Cotton argued that corporate activism is spearheaded by corporate executives rather than rank-and-file employees, many of whom, Cotton suggested, oppose the political positions of the executives. He opposed boycotting such corporations for that reason.
Cotton added that conservative activists should attempt to match the effort and intensity of their progressive peers.
“CEOs largely want to avoid controversy. They fear controversy coming from their left. Well, maybe they should fear it coming from their right, as well. If they’re worried about a small number of online activists condemning them if they don’t speak out on things like the Equality Act or that Georgia election law, maybe they should fear an online conservative outpouring of criticism if they do,” he said.
Schilling said that the APP has “some plans in the works to hold these corporations accountable for attacking our families,” and said there is a “whole list of corporations” his organization is “going to be going after in the coming weeks.” He then shifted the conversation to the rise of critical race theory and Cotton’s legislative efforts to combat the implementation of CRT in schools.
Cotton mentioned his bill that would prohibit federal funding of schools that teach the New York Times’s “1619 Project.” He added that there was additional legislation “coming down the pike” to ensure that CRT is not taught to federal employees, and mentioned his joint effort with Congressman Dan Crenshaw (R-TX) to create a resource for military whistleblowers to “expose how rapidly the military has bought in to critical race theory.”
Cotton recalled a black Arkansan whom he met in a grocery store who expressed her support for “conservative family values” as an example of the importance of “look[ing] past outward differences.”

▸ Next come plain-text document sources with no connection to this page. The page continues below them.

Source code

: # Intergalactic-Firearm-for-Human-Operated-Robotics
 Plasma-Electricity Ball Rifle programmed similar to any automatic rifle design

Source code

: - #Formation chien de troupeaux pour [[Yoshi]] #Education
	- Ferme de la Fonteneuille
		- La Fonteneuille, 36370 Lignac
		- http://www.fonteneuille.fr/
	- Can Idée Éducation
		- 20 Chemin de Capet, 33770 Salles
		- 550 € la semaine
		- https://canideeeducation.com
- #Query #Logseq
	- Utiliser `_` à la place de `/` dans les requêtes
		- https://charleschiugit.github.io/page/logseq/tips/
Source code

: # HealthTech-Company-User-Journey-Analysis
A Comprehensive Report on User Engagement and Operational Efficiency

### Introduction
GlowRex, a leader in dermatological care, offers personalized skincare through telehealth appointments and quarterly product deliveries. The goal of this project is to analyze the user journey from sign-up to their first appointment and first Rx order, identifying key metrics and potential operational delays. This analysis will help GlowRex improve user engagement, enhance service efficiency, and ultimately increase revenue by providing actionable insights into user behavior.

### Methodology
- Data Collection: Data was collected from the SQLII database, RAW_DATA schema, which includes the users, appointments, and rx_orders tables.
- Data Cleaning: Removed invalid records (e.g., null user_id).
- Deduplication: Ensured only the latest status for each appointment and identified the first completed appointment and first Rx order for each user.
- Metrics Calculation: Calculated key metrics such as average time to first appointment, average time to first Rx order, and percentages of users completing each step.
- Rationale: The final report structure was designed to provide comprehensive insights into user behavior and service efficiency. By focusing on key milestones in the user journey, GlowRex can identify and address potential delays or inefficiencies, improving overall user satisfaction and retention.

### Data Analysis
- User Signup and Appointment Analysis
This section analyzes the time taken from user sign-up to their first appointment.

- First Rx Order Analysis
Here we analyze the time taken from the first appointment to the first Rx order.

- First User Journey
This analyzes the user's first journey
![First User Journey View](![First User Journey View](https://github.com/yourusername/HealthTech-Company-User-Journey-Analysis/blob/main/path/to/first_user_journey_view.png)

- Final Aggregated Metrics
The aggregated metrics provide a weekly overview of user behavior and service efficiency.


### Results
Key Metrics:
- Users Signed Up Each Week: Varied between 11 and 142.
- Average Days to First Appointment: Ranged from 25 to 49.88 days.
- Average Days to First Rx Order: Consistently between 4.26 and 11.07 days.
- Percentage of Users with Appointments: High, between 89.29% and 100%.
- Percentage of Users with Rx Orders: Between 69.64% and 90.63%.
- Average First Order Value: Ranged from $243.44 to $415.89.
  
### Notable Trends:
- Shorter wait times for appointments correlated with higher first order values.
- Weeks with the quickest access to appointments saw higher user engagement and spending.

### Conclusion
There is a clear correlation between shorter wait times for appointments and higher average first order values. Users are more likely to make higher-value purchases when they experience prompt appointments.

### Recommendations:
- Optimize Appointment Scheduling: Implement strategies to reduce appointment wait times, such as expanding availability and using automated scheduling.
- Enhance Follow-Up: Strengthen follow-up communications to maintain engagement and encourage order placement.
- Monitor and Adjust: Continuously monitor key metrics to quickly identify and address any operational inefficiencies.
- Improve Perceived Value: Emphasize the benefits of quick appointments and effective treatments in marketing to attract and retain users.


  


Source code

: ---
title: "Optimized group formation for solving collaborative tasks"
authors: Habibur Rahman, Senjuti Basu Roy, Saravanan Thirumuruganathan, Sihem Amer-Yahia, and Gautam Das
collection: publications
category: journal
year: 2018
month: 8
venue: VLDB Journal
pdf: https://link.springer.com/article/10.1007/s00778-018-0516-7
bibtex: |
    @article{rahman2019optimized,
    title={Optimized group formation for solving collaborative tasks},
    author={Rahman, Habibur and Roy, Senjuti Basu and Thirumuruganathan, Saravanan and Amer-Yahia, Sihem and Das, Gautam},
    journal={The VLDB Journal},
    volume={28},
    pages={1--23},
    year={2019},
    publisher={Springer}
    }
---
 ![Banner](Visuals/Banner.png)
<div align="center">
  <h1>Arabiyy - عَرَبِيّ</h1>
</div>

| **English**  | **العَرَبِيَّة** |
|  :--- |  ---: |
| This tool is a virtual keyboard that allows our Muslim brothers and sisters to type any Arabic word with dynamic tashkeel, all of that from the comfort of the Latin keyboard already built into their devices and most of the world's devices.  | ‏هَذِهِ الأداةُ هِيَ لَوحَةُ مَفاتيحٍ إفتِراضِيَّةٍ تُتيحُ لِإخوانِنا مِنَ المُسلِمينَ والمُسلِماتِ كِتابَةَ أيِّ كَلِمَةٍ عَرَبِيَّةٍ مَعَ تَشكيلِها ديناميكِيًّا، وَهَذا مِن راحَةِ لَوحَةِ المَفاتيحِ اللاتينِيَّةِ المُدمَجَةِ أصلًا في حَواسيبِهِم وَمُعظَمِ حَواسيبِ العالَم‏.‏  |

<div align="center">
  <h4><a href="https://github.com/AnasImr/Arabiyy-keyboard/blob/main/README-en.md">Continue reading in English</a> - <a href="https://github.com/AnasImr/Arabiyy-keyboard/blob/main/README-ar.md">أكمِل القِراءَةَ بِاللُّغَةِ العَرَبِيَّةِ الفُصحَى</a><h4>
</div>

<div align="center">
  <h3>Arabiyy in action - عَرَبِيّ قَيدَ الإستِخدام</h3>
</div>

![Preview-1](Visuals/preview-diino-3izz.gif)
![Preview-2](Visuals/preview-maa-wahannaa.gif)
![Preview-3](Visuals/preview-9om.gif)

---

Schilling argued that some progressives are beholden to “the Confederate mentality” according to which “there are inferior races, and there are people with privilege or supremacy.” Cotton responded by highlighting Ibram Kendi’s argument that the “only remedy to past discrimination is present discrimination” as evidence that certain professed anti-racists can sound like the racists they claim to abhor.
Schilling closed the conversation by asking Cotton about the greatest threat posed by the Biden administration. Cotton responded by arguing that President Biden’s economic policies, while regrettable from a conservative point of view, are less detrimental to the country than his administration’s cultural agenda.

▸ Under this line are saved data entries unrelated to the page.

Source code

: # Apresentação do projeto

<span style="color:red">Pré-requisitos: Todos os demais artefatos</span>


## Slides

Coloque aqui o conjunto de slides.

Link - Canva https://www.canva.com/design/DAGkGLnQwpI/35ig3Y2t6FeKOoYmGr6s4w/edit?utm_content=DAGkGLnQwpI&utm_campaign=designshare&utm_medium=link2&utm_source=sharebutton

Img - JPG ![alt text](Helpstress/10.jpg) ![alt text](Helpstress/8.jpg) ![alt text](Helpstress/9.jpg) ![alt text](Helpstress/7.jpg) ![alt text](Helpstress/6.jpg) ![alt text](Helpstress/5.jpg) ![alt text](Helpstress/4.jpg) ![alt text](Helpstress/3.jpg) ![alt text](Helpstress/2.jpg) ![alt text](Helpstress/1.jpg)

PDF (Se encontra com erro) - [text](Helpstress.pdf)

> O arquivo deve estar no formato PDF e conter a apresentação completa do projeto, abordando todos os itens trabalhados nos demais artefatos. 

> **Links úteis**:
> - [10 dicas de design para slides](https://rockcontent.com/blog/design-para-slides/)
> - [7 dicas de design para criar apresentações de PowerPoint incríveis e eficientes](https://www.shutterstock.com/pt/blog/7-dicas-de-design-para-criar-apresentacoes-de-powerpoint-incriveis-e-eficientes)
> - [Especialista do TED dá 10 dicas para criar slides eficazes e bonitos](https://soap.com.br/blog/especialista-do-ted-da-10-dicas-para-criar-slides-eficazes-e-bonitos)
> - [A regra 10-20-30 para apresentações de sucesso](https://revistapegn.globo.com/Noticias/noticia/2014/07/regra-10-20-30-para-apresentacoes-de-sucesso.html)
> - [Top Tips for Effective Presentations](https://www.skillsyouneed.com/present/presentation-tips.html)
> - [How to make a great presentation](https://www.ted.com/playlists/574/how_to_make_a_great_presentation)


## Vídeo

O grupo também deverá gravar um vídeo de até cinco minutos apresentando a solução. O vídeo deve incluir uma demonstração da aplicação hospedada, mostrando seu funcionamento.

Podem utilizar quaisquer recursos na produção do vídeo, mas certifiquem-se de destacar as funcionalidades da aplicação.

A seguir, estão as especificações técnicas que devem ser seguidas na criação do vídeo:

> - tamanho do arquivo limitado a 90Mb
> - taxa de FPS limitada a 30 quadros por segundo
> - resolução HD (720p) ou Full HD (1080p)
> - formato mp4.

“Look, I don’t want the Biden administration to raise taxes on Americans,” Cotton said. “I don’t want them to hurt our economic recovery. But if they do raise taxes, well, we can cut your taxes when we get back in office. There [are] lots of things that we can do when we take back power in the future, which I hope won’t be very far away. But if we allow Joe Biden and the Democratic Party to indoctrinate an entire generation of our kids earlier in these radical race and gender theories – especially indoctrinate them to hate America – what does it matter if we win a couple elections over the next few election cycles?”
John Hirschauer is a staff writer for RealClearFoundation.